Work order ::
Below are records; the lines starting at the one with "Los pioneros en" and ending at the one with "dos de los hombre" must be reproduced exactly, both included. Pictures must not appear.

Records for this task ::
[Start of Attachment]

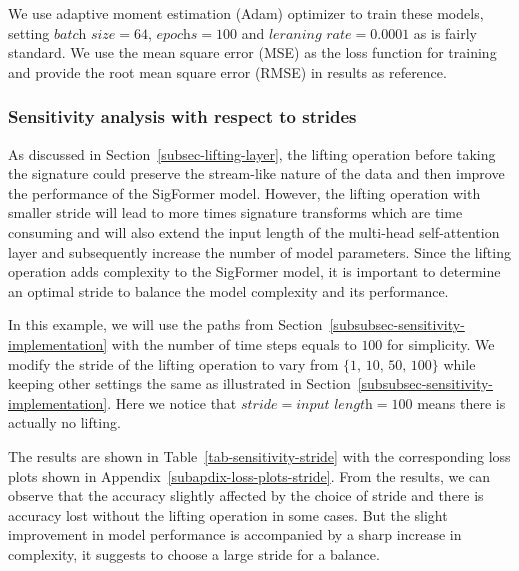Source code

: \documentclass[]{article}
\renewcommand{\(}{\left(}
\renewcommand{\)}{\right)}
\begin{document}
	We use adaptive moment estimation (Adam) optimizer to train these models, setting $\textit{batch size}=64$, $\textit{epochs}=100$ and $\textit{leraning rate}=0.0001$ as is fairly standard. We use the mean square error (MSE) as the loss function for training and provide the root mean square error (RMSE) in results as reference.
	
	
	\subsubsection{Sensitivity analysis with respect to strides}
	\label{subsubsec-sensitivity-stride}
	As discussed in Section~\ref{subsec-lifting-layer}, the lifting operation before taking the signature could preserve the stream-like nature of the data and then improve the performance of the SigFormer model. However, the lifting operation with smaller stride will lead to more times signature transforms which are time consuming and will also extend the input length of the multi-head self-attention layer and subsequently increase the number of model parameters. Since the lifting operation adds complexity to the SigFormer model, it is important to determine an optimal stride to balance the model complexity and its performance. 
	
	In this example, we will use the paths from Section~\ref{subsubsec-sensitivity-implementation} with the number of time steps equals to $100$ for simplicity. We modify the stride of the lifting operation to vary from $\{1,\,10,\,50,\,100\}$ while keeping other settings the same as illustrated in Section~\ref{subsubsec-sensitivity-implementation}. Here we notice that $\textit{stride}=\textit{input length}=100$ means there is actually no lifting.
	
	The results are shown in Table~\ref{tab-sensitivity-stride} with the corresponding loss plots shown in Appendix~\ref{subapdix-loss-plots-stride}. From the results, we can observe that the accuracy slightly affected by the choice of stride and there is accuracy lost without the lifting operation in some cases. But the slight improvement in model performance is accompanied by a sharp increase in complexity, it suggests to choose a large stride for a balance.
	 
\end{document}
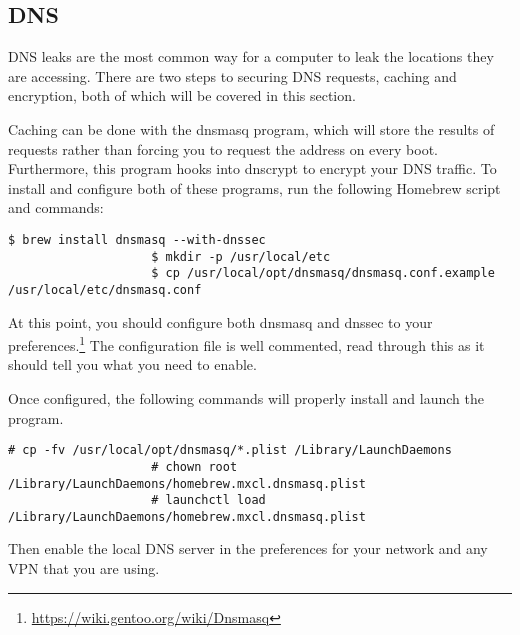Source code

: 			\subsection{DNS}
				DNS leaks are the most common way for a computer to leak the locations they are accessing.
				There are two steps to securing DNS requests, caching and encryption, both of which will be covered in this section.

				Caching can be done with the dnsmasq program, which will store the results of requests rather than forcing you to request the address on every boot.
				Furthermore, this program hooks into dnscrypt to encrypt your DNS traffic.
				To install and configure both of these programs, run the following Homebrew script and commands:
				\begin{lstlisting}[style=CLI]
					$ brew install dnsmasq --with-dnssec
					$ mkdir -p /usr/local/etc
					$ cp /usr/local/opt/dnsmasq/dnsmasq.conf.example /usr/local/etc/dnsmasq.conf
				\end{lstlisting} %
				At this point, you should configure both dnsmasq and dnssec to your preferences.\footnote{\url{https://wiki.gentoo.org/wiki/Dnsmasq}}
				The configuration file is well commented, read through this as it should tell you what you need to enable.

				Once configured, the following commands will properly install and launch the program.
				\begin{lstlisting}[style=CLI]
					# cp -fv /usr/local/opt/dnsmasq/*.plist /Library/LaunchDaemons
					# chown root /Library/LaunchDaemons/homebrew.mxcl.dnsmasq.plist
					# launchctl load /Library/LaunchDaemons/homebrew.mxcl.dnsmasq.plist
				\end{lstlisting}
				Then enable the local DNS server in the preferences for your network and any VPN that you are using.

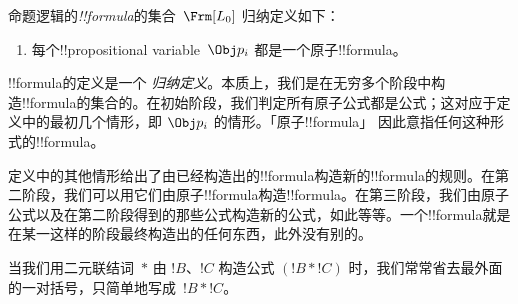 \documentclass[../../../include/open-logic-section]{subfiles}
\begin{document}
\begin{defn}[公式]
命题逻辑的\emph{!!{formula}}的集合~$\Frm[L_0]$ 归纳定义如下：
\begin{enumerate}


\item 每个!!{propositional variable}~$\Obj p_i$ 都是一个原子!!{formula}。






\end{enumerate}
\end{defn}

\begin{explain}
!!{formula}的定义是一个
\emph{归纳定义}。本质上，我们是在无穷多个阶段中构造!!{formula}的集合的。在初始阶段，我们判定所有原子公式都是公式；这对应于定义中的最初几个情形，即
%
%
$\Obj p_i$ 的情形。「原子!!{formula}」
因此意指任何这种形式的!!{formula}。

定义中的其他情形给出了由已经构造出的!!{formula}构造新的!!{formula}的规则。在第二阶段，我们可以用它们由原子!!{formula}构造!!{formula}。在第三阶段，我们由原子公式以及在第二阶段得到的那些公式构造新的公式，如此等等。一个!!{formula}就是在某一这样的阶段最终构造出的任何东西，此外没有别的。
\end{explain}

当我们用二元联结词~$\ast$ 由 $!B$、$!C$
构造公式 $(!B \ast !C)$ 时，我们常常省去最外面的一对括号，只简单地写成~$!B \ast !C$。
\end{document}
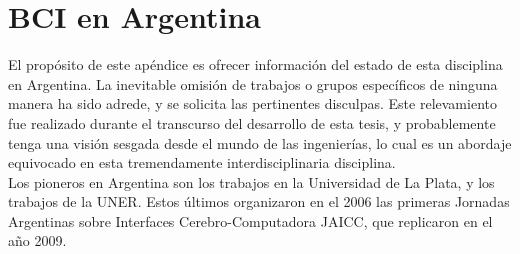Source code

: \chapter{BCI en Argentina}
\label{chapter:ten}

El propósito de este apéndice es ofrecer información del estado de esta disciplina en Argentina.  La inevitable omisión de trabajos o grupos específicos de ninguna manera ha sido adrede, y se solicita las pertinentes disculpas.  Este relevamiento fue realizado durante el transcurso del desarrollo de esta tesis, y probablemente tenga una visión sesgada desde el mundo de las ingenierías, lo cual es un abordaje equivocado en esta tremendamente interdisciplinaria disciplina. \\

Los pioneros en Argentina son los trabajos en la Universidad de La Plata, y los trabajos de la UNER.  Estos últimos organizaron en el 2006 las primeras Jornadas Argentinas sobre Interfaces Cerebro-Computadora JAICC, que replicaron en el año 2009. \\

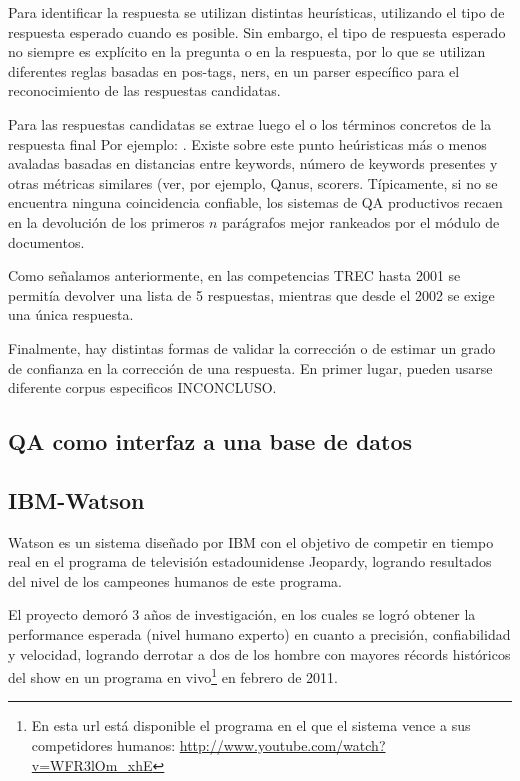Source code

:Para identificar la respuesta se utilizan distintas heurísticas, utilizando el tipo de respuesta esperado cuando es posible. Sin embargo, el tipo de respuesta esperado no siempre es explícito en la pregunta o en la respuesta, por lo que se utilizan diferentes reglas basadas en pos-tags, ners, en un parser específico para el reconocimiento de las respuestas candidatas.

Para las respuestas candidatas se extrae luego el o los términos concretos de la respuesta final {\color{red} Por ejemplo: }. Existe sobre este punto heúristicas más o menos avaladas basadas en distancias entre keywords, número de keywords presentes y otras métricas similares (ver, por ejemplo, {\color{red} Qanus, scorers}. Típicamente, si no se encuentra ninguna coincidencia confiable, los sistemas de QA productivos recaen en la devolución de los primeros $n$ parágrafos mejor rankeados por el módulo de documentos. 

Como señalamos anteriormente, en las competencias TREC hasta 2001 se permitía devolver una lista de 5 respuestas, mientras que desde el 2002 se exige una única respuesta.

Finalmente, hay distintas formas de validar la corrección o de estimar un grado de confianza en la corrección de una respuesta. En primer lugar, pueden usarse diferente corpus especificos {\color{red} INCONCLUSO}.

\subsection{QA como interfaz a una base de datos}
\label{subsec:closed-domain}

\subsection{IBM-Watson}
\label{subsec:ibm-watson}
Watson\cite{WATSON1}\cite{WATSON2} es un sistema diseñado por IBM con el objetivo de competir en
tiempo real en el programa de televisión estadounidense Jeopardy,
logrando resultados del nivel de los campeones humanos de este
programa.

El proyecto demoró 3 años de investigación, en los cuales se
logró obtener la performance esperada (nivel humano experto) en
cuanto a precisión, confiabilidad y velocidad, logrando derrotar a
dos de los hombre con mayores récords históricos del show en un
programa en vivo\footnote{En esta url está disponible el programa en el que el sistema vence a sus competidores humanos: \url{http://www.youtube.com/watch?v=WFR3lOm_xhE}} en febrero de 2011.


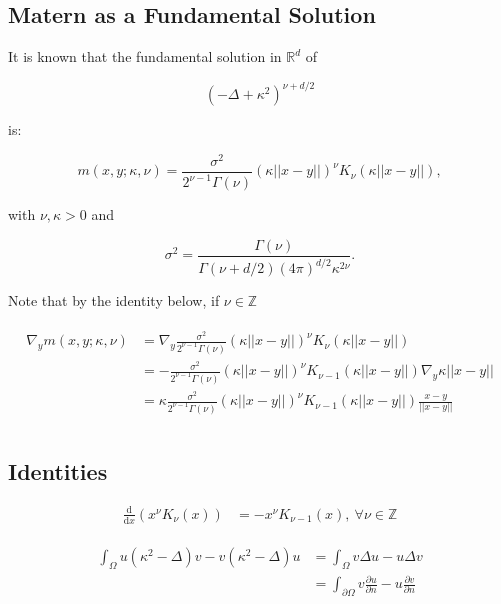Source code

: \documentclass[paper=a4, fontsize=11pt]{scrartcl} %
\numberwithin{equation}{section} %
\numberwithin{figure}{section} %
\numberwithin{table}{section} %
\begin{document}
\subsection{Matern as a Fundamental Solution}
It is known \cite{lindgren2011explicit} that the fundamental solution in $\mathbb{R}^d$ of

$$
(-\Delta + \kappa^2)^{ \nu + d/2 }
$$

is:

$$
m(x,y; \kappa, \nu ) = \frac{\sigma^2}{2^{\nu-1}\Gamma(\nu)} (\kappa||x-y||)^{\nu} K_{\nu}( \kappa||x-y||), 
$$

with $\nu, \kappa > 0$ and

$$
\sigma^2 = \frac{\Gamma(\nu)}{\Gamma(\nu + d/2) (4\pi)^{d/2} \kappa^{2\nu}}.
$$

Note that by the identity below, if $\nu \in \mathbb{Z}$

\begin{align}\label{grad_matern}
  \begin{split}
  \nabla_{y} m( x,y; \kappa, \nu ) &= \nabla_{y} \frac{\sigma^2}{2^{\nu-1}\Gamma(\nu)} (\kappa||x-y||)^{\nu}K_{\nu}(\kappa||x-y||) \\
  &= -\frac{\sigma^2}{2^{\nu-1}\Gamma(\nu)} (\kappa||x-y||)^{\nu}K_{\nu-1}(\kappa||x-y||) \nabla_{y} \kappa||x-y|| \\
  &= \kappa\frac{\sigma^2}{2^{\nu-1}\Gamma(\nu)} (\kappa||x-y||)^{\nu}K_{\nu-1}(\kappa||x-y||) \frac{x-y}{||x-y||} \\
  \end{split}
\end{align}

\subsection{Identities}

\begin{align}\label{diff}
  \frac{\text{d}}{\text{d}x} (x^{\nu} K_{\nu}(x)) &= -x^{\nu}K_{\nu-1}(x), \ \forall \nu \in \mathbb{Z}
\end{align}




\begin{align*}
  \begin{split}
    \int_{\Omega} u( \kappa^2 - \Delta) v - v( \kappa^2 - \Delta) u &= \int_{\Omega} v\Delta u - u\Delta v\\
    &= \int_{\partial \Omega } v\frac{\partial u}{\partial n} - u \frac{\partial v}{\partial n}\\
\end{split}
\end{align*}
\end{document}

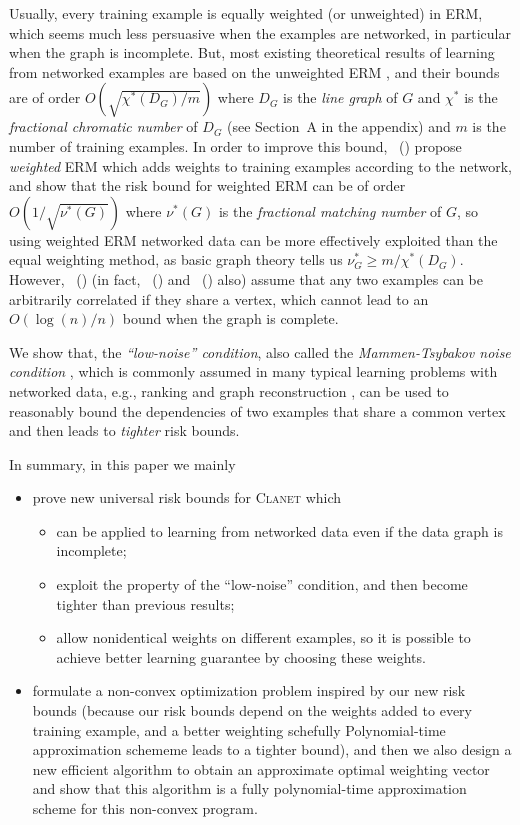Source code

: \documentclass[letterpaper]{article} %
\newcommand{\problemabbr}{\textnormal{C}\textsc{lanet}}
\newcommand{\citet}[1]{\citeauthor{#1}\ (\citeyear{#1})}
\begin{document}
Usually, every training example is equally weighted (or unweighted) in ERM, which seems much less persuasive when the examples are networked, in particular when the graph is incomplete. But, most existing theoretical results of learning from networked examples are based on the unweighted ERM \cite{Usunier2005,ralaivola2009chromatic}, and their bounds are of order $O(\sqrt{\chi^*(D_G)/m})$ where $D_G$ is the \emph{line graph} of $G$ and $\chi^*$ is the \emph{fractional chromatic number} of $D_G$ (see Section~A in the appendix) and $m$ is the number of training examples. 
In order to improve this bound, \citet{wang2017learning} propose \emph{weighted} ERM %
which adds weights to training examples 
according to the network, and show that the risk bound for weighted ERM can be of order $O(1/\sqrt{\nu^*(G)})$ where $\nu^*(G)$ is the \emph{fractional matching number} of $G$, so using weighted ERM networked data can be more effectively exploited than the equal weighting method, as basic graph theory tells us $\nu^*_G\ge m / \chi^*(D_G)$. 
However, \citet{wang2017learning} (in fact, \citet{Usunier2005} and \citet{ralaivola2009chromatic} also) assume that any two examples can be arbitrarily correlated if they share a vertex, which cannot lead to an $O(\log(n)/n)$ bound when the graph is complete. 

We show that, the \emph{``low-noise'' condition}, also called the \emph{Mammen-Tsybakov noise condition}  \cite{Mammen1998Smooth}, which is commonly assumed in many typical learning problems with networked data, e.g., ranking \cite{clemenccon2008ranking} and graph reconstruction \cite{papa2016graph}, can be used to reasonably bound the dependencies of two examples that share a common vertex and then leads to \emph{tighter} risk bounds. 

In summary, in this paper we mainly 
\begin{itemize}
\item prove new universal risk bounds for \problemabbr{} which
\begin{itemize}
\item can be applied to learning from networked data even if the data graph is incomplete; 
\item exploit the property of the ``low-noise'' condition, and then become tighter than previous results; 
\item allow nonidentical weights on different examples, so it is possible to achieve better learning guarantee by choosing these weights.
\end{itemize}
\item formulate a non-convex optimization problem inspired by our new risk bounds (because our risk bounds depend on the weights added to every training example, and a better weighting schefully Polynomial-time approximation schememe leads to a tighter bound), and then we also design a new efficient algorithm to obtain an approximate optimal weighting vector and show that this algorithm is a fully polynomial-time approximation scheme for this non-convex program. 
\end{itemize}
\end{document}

[End of Attachment]

Problem solution ::
Los pioneros en Argentina son los trabajos en la Universidad de La Plata, y los trabajos de la UNER.  Estos últimos organizaron en el 2006 las primeras Jornadas Argentinas sobre Interfaces Cerebro-Computadora JAICC, que replicaron en el año 2009. \\

Source code

:Para identificar la respuesta se utilizan distintas heurísticas, utilizando el tipo de respuesta esperado cuando es posible. Sin embargo, el tipo de respuesta esperado no siempre es explícito en la pregunta o en la respuesta, por lo que se utilizan diferentes reglas basadas en pos-tags, ners, en un parser específico para el reconocimiento de las respuestas candidatas.

Para las respuestas candidatas se extrae luego el o los términos concretos de la respuesta final {\color{red} Por ejemplo: }. Existe sobre este punto heúristicas más o menos avaladas basadas en distancias entre keywords, número de keywords presentes y otras métricas similares (ver, por ejemplo, {\color{red} Qanus, scorers}. Típicamente, si no se encuentra ninguna coincidencia confiable, los sistemas de QA productivos recaen en la devolución de los primeros $n$ parágrafos mejor rankeados por el módulo de documentos. 

Como señalamos anteriormente, en las competencias TREC hasta 2001 se permitía devolver una lista de 5 respuestas, mientras que desde el 2002 se exige una única respuesta.

Finalmente, hay distintas formas de validar la corrección o de estimar un grado de confianza en la corrección de una respuesta. En primer lugar, pueden usarse diferente corpus especificos {\color{red} INCONCLUSO}.

\subsection{QA como interfaz a una base de datos}
\label{subsec:closed-domain}

\subsection{IBM-Watson}
\label{subsec:ibm-watson}
Watson\cite{WATSON1}\cite{WATSON2} es un sistema diseñado por IBM con el objetivo de competir en
tiempo real en el programa de televisión estadounidense Jeopardy,
logrando resultados del nivel de los campeones humanos de este
programa.

El proyecto demoró 3 años de investigación, en los cuales se
logró obtener la performance esperada (nivel humano experto) en
cuanto a precisión, confiabilidad y velocidad, logrando derrotar a
dos de los hombre con mayores récords históricos del show en un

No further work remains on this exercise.